We find few users who frequently play both NetHack and Crawl, so it is difficult to compare the two games. However, Crawl is said to be more difficult than NetHack in general. See [1].
Origin[]
The creator, Linley Henzell, made slight changes to the NetHack General Public License to create the "Crawl General Public License", thus Crawl is free software. Crawl does not contain any source code from NetHack.
Linley Henzell created Crawl in 1995 and continued to improve the game until 1999. After that, Linley Henzell allowed a group of contributors to develop new versions of Crawl.
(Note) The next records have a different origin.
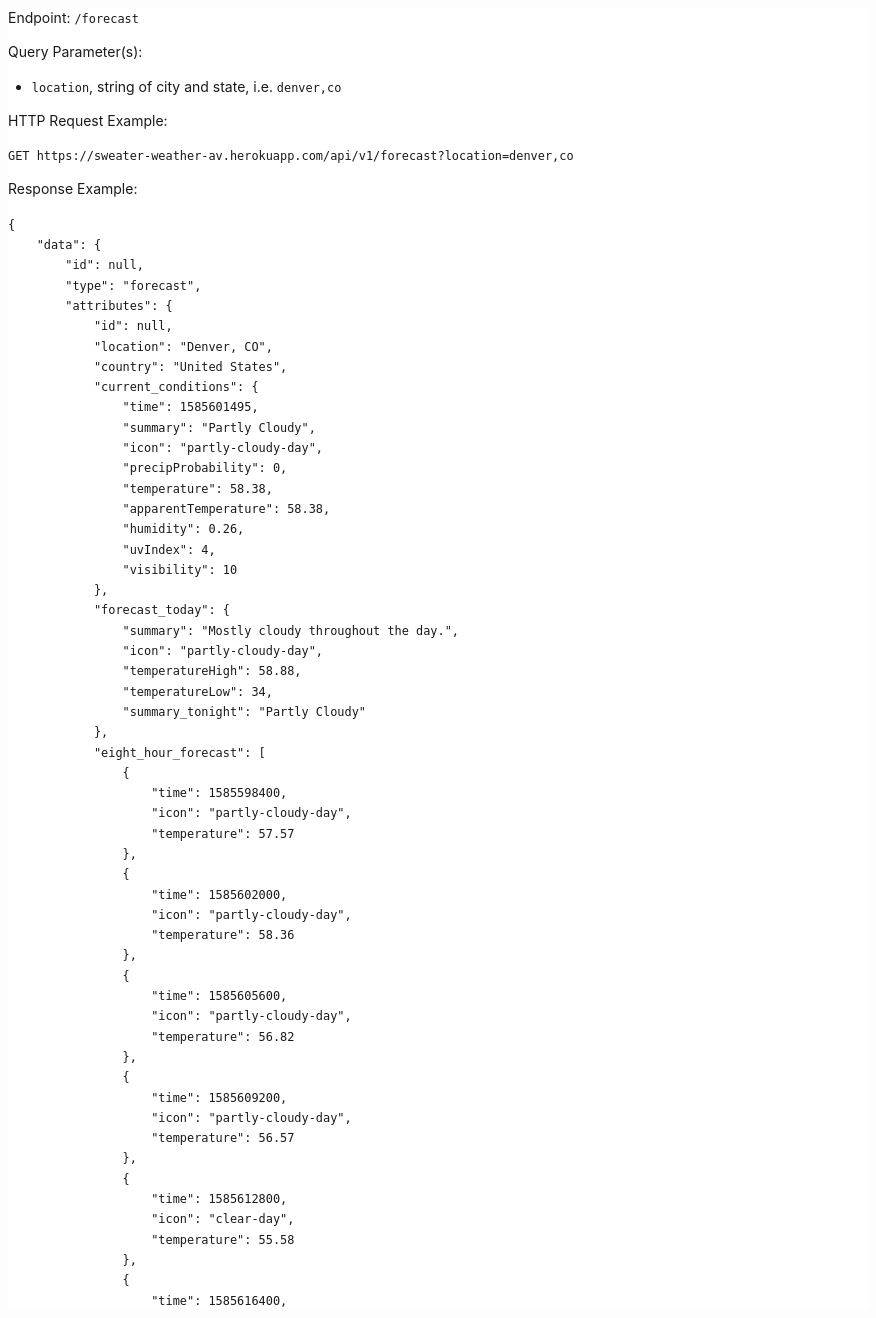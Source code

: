 Endpoint:
`/forecast`

Query Parameter(s):
   * `location`, string of city and state, i.e. `denver,co`

HTTP Request Example:

`GET https://sweater-weather-av.herokuapp.com/api/v1/forecast?location=denver,co`

Response Example:
```
{
    "data": {
        "id": null,
        "type": "forecast",
        "attributes": {
            "id": null,
            "location": "Denver, CO",
            "country": "United States",
            "current_conditions": {
                "time": 1585601495,
                "summary": "Partly Cloudy",
                "icon": "partly-cloudy-day",
                "precipProbability": 0,
                "temperature": 58.38,
                "apparentTemperature": 58.38,
                "humidity": 0.26,
                "uvIndex": 4,
                "visibility": 10
            },
            "forecast_today": {
                "summary": "Mostly cloudy throughout the day.",
                "icon": "partly-cloudy-day",
                "temperatureHigh": 58.88,
                "temperatureLow": 34,
                "summary_tonight": "Partly Cloudy"
            },
            "eight_hour_forecast": [
                {
                    "time": 1585598400,
                    "icon": "partly-cloudy-day",
                    "temperature": 57.57
                },
                {
                    "time": 1585602000,
                    "icon": "partly-cloudy-day",
                    "temperature": 58.36
                },
                {
                    "time": 1585605600,
                    "icon": "partly-cloudy-day",
                    "temperature": 56.82
                },
                {
                    "time": 1585609200,
                    "icon": "partly-cloudy-day",
                    "temperature": 56.57
                },
                {
                    "time": 1585612800,
                    "icon": "clear-day",
                    "temperature": 55.58
                },
                {
                    "time": 1585616400,
```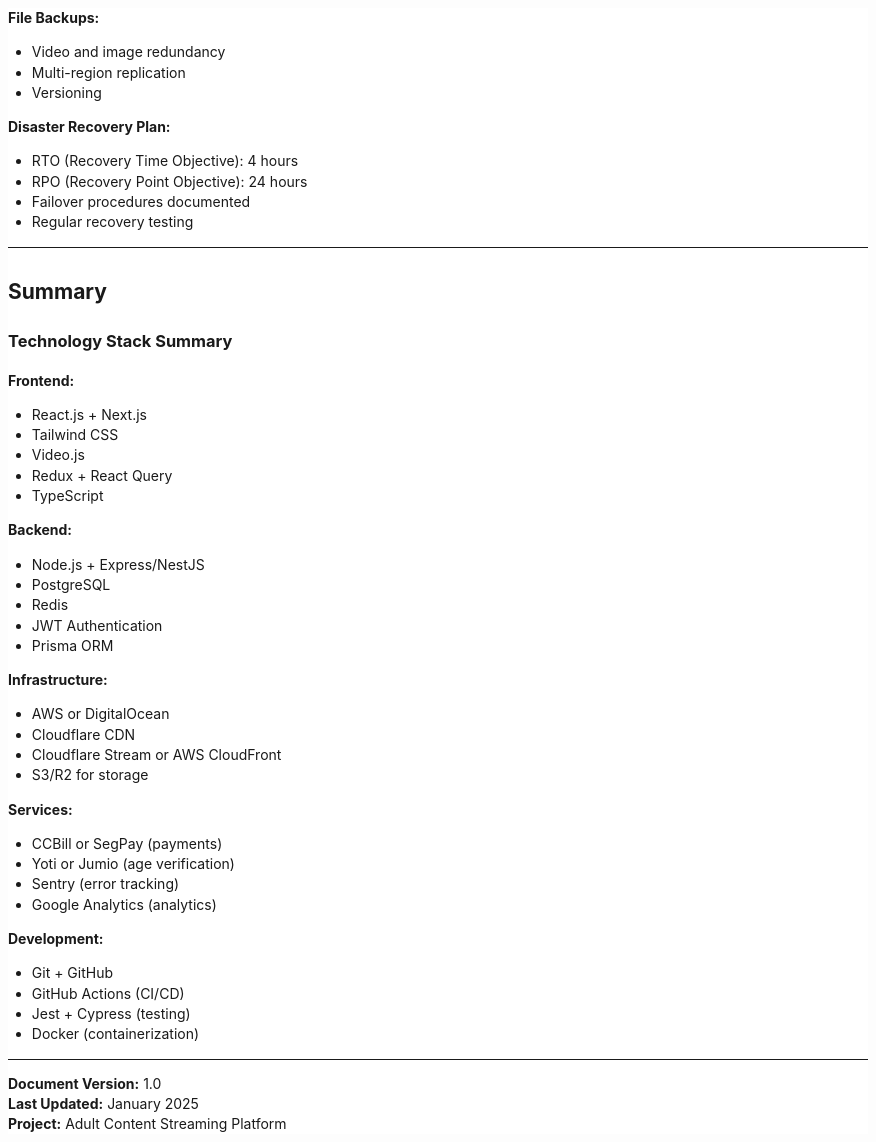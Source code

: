 **File Backups:**
- Video and image redundancy
- Multi-region replication
- Versioning

**Disaster Recovery Plan:**
- RTO (Recovery Time Objective): 4 hours
- RPO (Recovery Point Objective): 24 hours
- Failover procedures documented
- Regular recovery testing

---

## Summary

### Technology Stack Summary

**Frontend:**
- React.js + Next.js
- Tailwind CSS
- Video.js
- Redux + React Query
- TypeScript

**Backend:**
- Node.js + Express/NestJS
- PostgreSQL
- Redis
- JWT Authentication
- Prisma ORM

**Infrastructure:**
- AWS or DigitalOcean
- Cloudflare CDN
- Cloudflare Stream or AWS CloudFront
- S3/R2 for storage

**Services:**
- CCBill or SegPay (payments)
- Yoti or Jumio (age verification)
- Sentry (error tracking)
- Google Analytics (analytics)

**Development:**
- Git + GitHub
- GitHub Actions (CI/CD)
- Jest + Cypress (testing)
- Docker (containerization)

---

**Document Version:** 1.0  
**Last Updated:** January 2025  
**Project:** Adult Content Streaming Platform
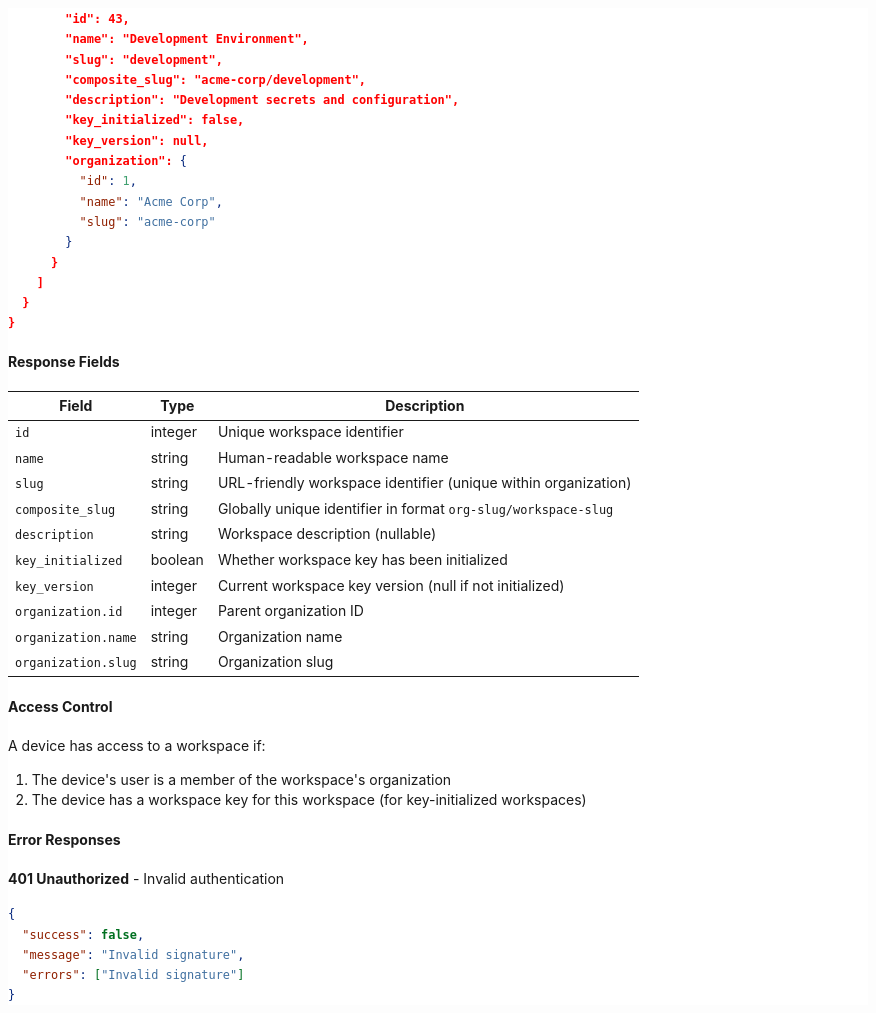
 ```json
        "id": 43,
        "name": "Development Environment", 
        "slug": "development",
        "composite_slug": "acme-corp/development",
        "description": "Development secrets and configuration",
        "key_initialized": false,
        "key_version": null,
        "organization": {
          "id": 1,
          "name": "Acme Corp",
          "slug": "acme-corp"
        }
      }
    ]
  }
}
```

#### Response Fields

| Field | Type | Description |
|-------|------|-------------|
| `id` | integer | Unique workspace identifier |
| `name` | string | Human-readable workspace name |
| `slug` | string | URL-friendly workspace identifier (unique within organization) |
| `composite_slug` | string | Globally unique identifier in format `org-slug/workspace-slug` |
| `description` | string | Workspace description (nullable) |
| `key_initialized` | boolean | Whether workspace key has been initialized |
| `key_version` | integer | Current workspace key version (null if not initialized) |
| `organization.id` | integer | Parent organization ID |
| `organization.name` | string | Organization name |
| `organization.slug` | string | Organization slug |

#### Access Control

A device has access to a workspace if:
1. The device's user is a member of the workspace's organization
2. The device has a workspace key for this workspace (for key-initialized workspaces)

#### Error Responses

**401 Unauthorized** - Invalid authentication
```json
{
  "success": false,
  "message": "Invalid signature",
  "errors": ["Invalid signature"]
}
```
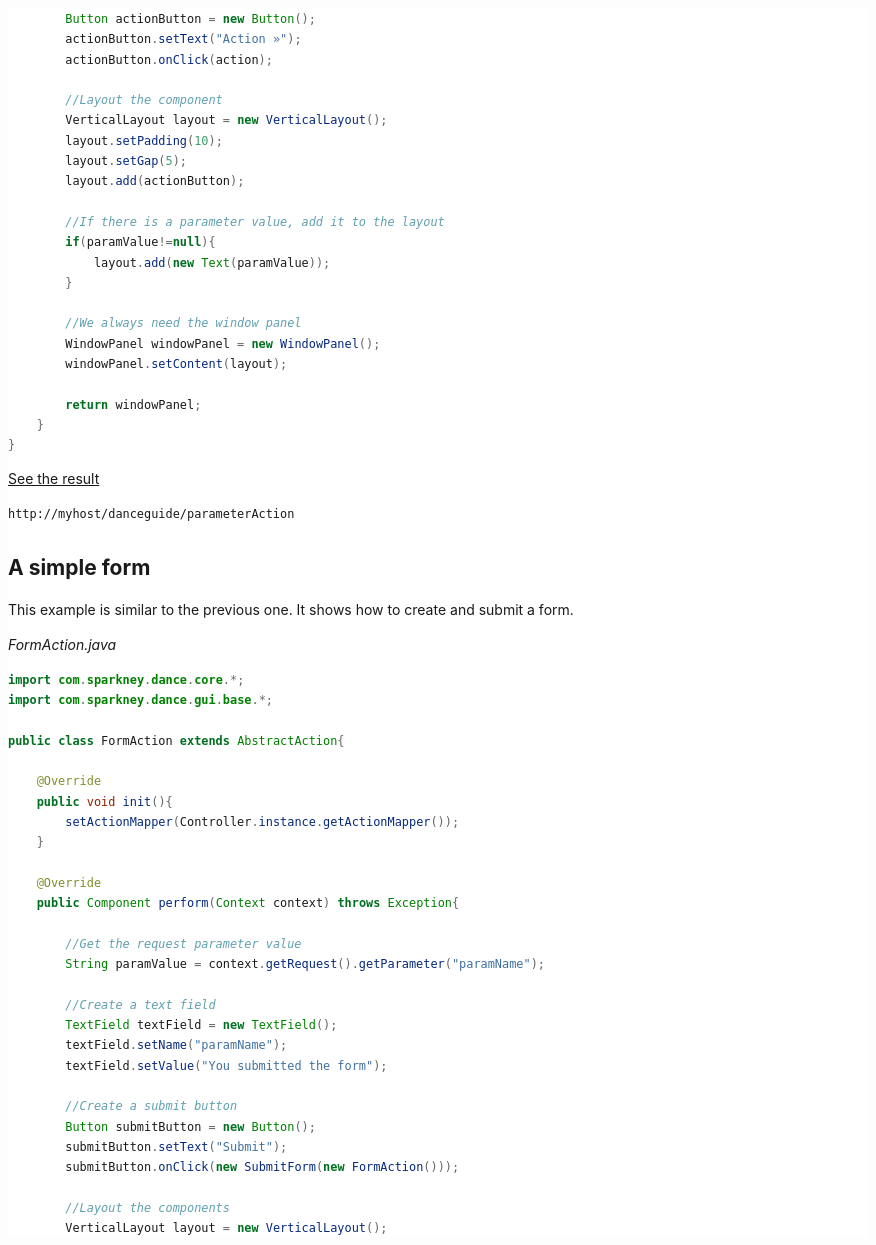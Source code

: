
 ```java
        Button actionButton = new Button();
        actionButton.setText("Action »");
        actionButton.onClick(action);
        
        //Layout the component
        VerticalLayout layout = new VerticalLayout();
        layout.setPadding(10);
        layout.setGap(5);
        layout.add(actionButton);
        
        //If there is a parameter value, add it to the layout
        if(paramValue!=null){
            layout.add(new Text(paramValue));
        }
        
        //We always need the window panel
        WindowPanel windowPanel = new WindowPanel();
        windowPanel.setContent(layout);

        return windowPanel;
    }
}
```

<a href="parameter_action.html" target="_blank">See the result</a>

```
http://myhost/danceguide/parameterAction
```

## A simple form

This example is similar to the previous one. It shows how to create and submit a form.

*FormAction.java*

```java
import com.sparkney.dance.core.*;
import com.sparkney.dance.gui.base.*;

public class FormAction extends AbstractAction{

    @Override
    public void init(){
        setActionMapper(Controller.instance.getActionMapper());
    }
    
    @Override
    public Component perform(Context context) throws Exception{
        
        //Get the request parameter value
        String paramValue = context.getRequest().getParameter("paramName");
                
        //Create a text field
        TextField textField = new TextField();
        textField.setName("paramName");
        textField.setValue("You submitted the form");
        
        //Create a submit button
        Button submitButton = new Button();
        submitButton.setText("Submit");
        submitButton.onClick(new SubmitForm(new FormAction()));
        
        //Layout the components
        VerticalLayout layout = new VerticalLayout();
```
Development stalled in 2003 with the release of Crawl 4.0.0 beta 26. The last developer, Brent Ross, proceeded to produce versions of Crawl 4.1 alpha until 2005.
A variant called Dungeon Crawl Stone Soup has displaced the original game (somewhat analogous to how NetHack displaced Hack). This variant integrates various bug fixes, interface improvements, statistical tweaks, and new dungeon branches. Most Crawl players now play Stone Soup.
Comparisons[]
Crawl and NetHack seem very similar in some ways.
- The goal in both games is to retrieve the MacGuffin from the dungeon. NetHack players seek the Amulet of Yendor, while Crawl players want the Orb of Zot. To open the way to the MacGuffin, the player must perform the invocation ritual in NetHack or must collect runes of Zot in Crawl. Then one must return upward, carrying the MacGuffin out of the dungeon.
- Crawl and NetHack both use persistent levels, although Crawl has two significant areas with non-persistent levels (the Abyss and Pandemonium). You may take stairs to revisit levels. Strategic use of the stairs will help the survival of the player.
- Crawl and NetHack both feature a similar fantasy settings. Expect to find elves, dwarves, orcs, kobolds and such in both games. Both games have magic items like scrolls, potions, rings and amulets.
- Crawl and NetHack both allow you to attack monsters with melee attacks (by walking into them), ranged attacks (by shooting or throwing something at them), or magic (by zapping something at them).
- Crawl and NetHack both have traps. Step on the wrong square, and it might drop a dart on you or teleport you, for example.
- Crawl and NetHack players may starve to death unless they eat corpses.
- Crawl and NetHack both have bones levels, although they are sharply different in nature: NetHack bones save the entire level, including monsters and items, and a weak ghost, while Crawl bones do not save the level layout, monsters, or items, but contain a player ghost that has powers similar to the deceased character, and can easily kill a character in the shallow dungeon levels.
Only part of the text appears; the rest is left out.